We still pass -funique-internal-linkage-names separately. I think the situation is similar to line-based AFDO.

Verified that for SPEC, the generated profiles w/ and w/o this changes are very close. The runtime performance of pass2 has no difference two. Regarding the pseudo probe sections, the .pseudo_probe section is exactly the same for all benchmarks. The .pseudo_probe_desc sections are mostly the same, except for a couple benchmarks, for which the probe decoding gives exact result. There might be a glitch in setting the comdat group name for duplicated functions, like the ones with .llvm. suffix, or an issue of our internal thinlto dedup work.

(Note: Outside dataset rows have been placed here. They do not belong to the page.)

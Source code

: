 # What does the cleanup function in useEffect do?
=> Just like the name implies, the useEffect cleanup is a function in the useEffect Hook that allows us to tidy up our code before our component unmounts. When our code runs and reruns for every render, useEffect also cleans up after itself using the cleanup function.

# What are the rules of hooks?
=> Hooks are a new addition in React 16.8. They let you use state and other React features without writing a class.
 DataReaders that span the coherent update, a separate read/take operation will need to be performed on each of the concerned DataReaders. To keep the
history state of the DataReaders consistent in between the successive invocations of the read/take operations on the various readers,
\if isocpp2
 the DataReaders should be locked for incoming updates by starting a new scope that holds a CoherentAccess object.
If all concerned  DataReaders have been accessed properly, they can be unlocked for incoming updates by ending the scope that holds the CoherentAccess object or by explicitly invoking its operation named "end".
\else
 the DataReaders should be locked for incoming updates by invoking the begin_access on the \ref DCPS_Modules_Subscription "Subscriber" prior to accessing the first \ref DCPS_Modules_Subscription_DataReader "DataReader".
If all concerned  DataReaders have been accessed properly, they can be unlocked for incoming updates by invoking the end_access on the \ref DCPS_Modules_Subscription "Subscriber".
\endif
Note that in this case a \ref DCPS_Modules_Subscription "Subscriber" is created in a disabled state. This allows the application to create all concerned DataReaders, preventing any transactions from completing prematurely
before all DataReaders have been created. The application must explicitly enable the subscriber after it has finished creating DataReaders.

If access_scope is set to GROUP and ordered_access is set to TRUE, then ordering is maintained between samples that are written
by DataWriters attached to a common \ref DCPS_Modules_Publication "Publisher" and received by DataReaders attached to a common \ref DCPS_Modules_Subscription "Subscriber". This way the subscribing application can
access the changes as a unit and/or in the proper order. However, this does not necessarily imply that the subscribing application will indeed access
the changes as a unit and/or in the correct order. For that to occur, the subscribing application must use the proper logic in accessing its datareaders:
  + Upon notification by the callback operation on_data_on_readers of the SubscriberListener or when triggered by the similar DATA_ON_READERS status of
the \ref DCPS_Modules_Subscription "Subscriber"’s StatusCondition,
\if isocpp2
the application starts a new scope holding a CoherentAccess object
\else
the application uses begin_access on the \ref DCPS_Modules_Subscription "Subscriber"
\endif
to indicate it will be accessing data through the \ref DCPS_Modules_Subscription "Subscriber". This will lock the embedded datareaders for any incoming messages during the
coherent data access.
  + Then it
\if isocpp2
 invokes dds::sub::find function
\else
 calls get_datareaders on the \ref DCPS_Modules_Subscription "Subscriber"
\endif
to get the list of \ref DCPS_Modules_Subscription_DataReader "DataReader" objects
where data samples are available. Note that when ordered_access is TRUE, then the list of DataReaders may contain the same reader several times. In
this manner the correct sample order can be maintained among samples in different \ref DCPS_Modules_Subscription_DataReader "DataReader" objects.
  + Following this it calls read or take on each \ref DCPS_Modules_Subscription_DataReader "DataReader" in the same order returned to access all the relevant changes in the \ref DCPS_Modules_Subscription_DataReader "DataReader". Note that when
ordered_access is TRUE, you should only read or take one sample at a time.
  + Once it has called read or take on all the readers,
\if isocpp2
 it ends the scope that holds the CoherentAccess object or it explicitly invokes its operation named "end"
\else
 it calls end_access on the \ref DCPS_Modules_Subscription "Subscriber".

Thanks for checking. For pseudo_probe_desc, do you know what is the actual difference, and why decoding leads to same output with different pseudo_probe_desc?

hoy added a comment.Jul 6 2021, 3:40 PM

Verified that for SPEC, the generated profiles w/ and w/o this changes are very close. The runtime performance of pass2 has no difference two. Regarding the pseudo probe sections, the .pseudo_probe section is exactly the same for all benchmarks. The .pseudo_probe_desc sections are mostly the same, except for a couple benchmarks, for which the probe decoding gives exact result. There might be a glitch in setting the comdat group name for duplicated functions, like the ones with .llvm. suffix, or an issue of our internal thinlto dedup work.

Thanks for checking. For pseudo_probe_desc, do you know what is the actual difference, and why decoding leads to same output with different pseudo_probe_desc?

It appeared due to a glitch of our internal thinlto comdat deduplication change. Only part of the duplicated comdat groups were removed. llvm-profgen can tolerate that by taking only the last duplicate.

wenlei accepted this revision.Jul 13 2021, 5:30 PM

It appeared due to a glitch of our internal thinlto comdat deduplication change. Only part of the duplicated comdat groups were removed. llvm-profgen can tolerate that by taking only the last duplicate.

I think it'd be good to track it down why that happens - the expectation is to have identical probe_desc before/after this change. Though this change lgtm.

This revision is now accepted and ready to land.Jul 13 2021, 5:30 PM
This revision was landed with ongoing or failed builds.Jul 13 2021, 6:26 PM
This revision was automatically updated to reflect the committed changes.